Cincin hitam seketika muncul di telapak tangannya, Bos organisasi benar-benar marah dan dia meraung ke arah Obor. “Aku Zalan, berani tidak tunduk di hadapanku maka, bersiaplah untuk merasakan rasa sakit yang lebih kuat dibandingkan kematian!”
__ADS_1
Zalan, bos organisasi dari World Of Dark. Dia melemparkan cincin hitam yang dirinya bentuk ke arah Obor dan Obor sendiri sama sekali tidak bergerak. Dia benar-benar meremehkan kekuatan dari cincin hitam tersebut. Namun, ketika cincin hitam mengenai tubuhnya. Obor menyusutkan matanya dalam sekejap.
Zalan menyeringai, dia tahu bahwa Obor adalah tipe monster yang suka meremehkan. Cara untuk mengalahkannya ialah, lempar saja belenggu penghilang kekuatan. Kemudian, letakkan kalung pengendali tubuh, agar dapat sepenuhnya mengendalikan lawannya.
Obor meraung dengan keras, dia ingin melepaskan belenggu cincin hitam. Namun, kekuatannya perlahan-lahan semakin melemas. Hal ini benar-benar membuat dirinya marah, harga dirinya benar-benar diinjak oleh seorang manusia di depannya.
Zalan tidak terlalu peduli dengan raungan Obor. Dia mendekat, kemudian muncul kalung yang mirip seperti borgol di telapak tangannya. Obor yang melihat hal itu benar-benar marah, dia terus berusaha untuk melepaskan belenggu cincin hitam tersebut.
Hal ini karena Obor tahu bahwa borgol yang dipasang di leher ialah borgol pengendali. Jika dirinya terpasang borgol tersebut, dia akan menjadi budak sepenuhnya. Hal ini tidak bisa dirinya biarkan begitu saja.
Namun, Obor benar-benar tidak berdaya sekarang. Belenggu Cincin hitam sangatlah kuat dan kekuatannya perlahan-lahan mulai menghilang. Obor hanya bisa mengatupkan bibirnya dengan marah. Tatapannya penuh niat membunuh ke arah Zalan yang sudah tiba di depannya.
“Sekarang, kamu akhirnya menjadi milikku sepenuhnya!” Zalan menyeringai lebar. Dia perlahan-lahan mendekatkan borgol ke arah leher Obor. Namun, saat kurang dari beberapa sentimeter, sosok kaki yang lebar muncul tepat di depan Zalan.

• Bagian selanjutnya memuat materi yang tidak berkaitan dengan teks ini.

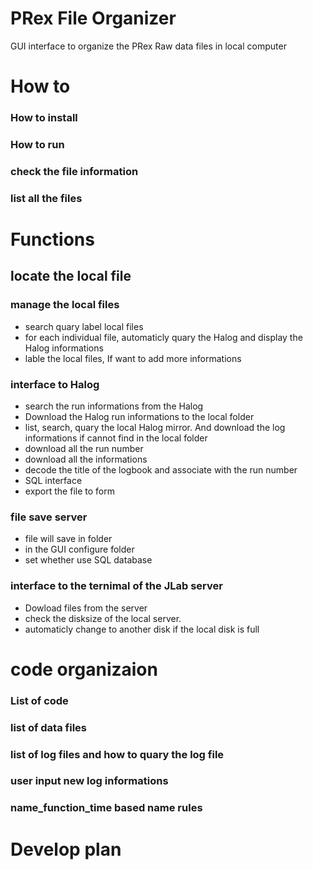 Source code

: # PRex File Organizer

GUI interface to organize the PRex Raw data files in local computer

# How to

### How to install 

### How to run

### check the file information 

### list all the files 


# Functions 

## locate the local file 

### manage the local files
* search quary label local files 
* for each individual file, automaticly quary the Halog and display the Halog informations
* lable the local files, If want to add more informations 

### interface to Halog
* search the run informations from the Halog
* Download the Halog run informations to the local folder 
* list, search, quary the local Halog mirror. And download the log informations if cannot find in the local folder
* download all the run number
* download all the informations
* decode the title of the logbook and associate with the run number 
* SQL interface 
* export the file to form

### file save server

* file will save in folder 
* in the GUI configure folder
* set whether use SQL database

### interface to the ternimal of the JLab server

* Dowload files from the server
* check the disksize of the local server. 
* automaticly change to another disk if the local disk is full

# code organizaion

### List of code 

### list of data files 

### list of log files and how to quary the log file

### user input new log informations

### name_function_time based name rules


# Develop plan



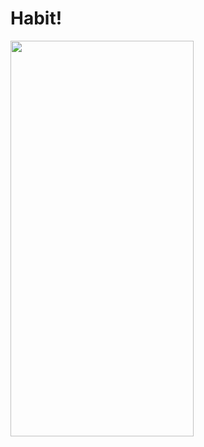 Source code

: # Habit!
<img src="https://user-images.githubusercontent.com/79227874/190932259-e8b225b9-01af-475f-9f9b-f2c470c6113c.png" width="292.5" height="633">

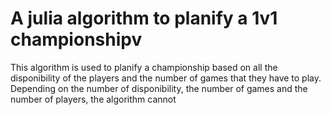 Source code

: # A julia algorithm to planify a 1v1 championshipv 
This algorithm is used to planify a championship based on all the disponibility of the players and the number of games that they have to play.
Depending on the number of disponibility, the number of games and the number of players, the algorithm cannot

Obor yang sudah pasrah akan hidupnya terkejut dengan kehadiran sosok di depannya. Mata Obor melebar, bukan karena sosok itu berhasil menendang Zalan. Melainkan dirinya merasakan keakraban dari orang tersebut.
“Apakah ini Bos organisasi yang mengatakan akan menghancurkan Kota Arshna nantinya. Mengapa orang ini sangat lemah?” sosok itu berkata dengan nada dingin. Seolah-olah membenci Zalan yang tengah tertanam di dinding tersebut.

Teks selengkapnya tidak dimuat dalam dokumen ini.